自22年9月开始学习提原代小胶质细胞以来，一直在镜下看到有污染，培养基颜色几乎不变，看园子中的帖子判断可能是念珠菌或者酵母菌污染。目前几乎所有的东西都换了一遍，环境也用过氧乙酸、杀孢子剂、八四、苯扎溴铵等等消杀过若干次，培养箱水盘里目前加了抗真菌和细菌感染的药。再提细胞仍然发现有，但是有时候不影响混合胶质细胞生长，有时候又会让小胶和少突完全死亡，剩下星胶长势还可以。这个学期换成了三抗（青链霉素和两性霉素），这个菌依然出现，决定妥协不管了。
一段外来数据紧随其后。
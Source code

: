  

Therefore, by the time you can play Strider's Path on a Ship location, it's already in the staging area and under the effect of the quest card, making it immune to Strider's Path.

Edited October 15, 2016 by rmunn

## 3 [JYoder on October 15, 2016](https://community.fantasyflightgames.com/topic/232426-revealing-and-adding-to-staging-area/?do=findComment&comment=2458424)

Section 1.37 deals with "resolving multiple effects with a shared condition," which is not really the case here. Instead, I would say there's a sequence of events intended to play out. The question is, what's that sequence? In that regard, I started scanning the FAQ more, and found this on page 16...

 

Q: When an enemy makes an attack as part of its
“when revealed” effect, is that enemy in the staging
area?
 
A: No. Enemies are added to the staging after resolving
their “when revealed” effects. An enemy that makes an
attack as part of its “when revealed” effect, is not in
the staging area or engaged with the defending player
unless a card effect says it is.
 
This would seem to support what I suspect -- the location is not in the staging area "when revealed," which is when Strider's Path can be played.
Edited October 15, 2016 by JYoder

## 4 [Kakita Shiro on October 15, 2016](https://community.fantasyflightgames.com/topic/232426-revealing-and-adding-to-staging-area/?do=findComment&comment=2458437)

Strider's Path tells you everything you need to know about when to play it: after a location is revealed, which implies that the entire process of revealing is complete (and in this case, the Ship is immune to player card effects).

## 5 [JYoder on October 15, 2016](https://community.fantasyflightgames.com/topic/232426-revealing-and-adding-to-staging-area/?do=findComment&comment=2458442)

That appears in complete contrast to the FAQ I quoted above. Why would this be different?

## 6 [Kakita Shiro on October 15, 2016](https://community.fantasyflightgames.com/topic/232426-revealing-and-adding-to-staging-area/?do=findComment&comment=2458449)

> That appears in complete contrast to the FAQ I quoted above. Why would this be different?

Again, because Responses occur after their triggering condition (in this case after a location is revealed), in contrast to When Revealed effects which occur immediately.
到了14天摇小胶，首先，摇下来的细胞形态看起来并不像小胶，其次就是对摇下来的细胞爬片培养两天后进行免疫荧光染色的时候发现，所有的细胞都共标Iba1/GFAP或者Iba1/Oligo2。

大致讲一下我提原代小胶的方法：

1.P0-P3新生鼠，取脑子后PBS洗两遍，在DMEM/F12中镜下剥脑膜，然后转移到新的培养基中，加入无血清的DMEM/F12，吹打10次左右，加入木瓜蛋白酶和DNA酶，37℃消化30min；

2.加入含血清的DMEM/F12终止消化，吹打20次左右，肉眼看不到组织碎片，过70um滤网，1200rpm离心6min，倾倒上清，重悬种板，一天后换液，此后每三天换一次液；

3.补充：PDL铺板至少30min，PBS洗三遍，3个新生鼠种一个75mm2培养瓶；培养基、PBS、血清和三抗用的都是gibco的；

4.混合胶质细胞培养到第14天，180-200rpm摇2h，后收集瓶中的培养基，离心后弃上清，重悬种在爬片上（爬片提前包被PDL至少30min），一天后换液，三天后做免疫荧光；

5.PBS5min×2次，加入预冷的4%PFA，室温固定20min，PBS5min×2次，3%驴血清室温（0.3%PBST稀释）封闭1h，一抗过夜（封闭液稀释），0.05%PBST5min×3次，二抗室温孵育1h（封闭液稀释），0.05%PBST5min×3次；发现串色后缩短PFA固定时间为5min，并把所有用到PBST的步骤换成PBS，再次染色依旧全部共标；

图一和二为污染菌的照片（最开始没有，后面长起来的，会增殖，没有细胞分支形态，因此判断为真菌）；图三为混合胶质细胞培养到第15天200rpm2h后摇下来的细胞，图四为图三细胞换液后拍摄，感觉形态变化很大；图五为摇下来的细胞共染Iba1（红色）/Oligo2（绿色）图片；

想请教走过路过的各位前辈和朋友们解答我的疑惑：1.下图红色圈出的东西是不是真菌污染？2.反复的真菌污染还可以从哪些方面找原因？3. 免疫荧光串色的原因是什么？还可以怎么改进？是否有可能跟细胞状态不好有关？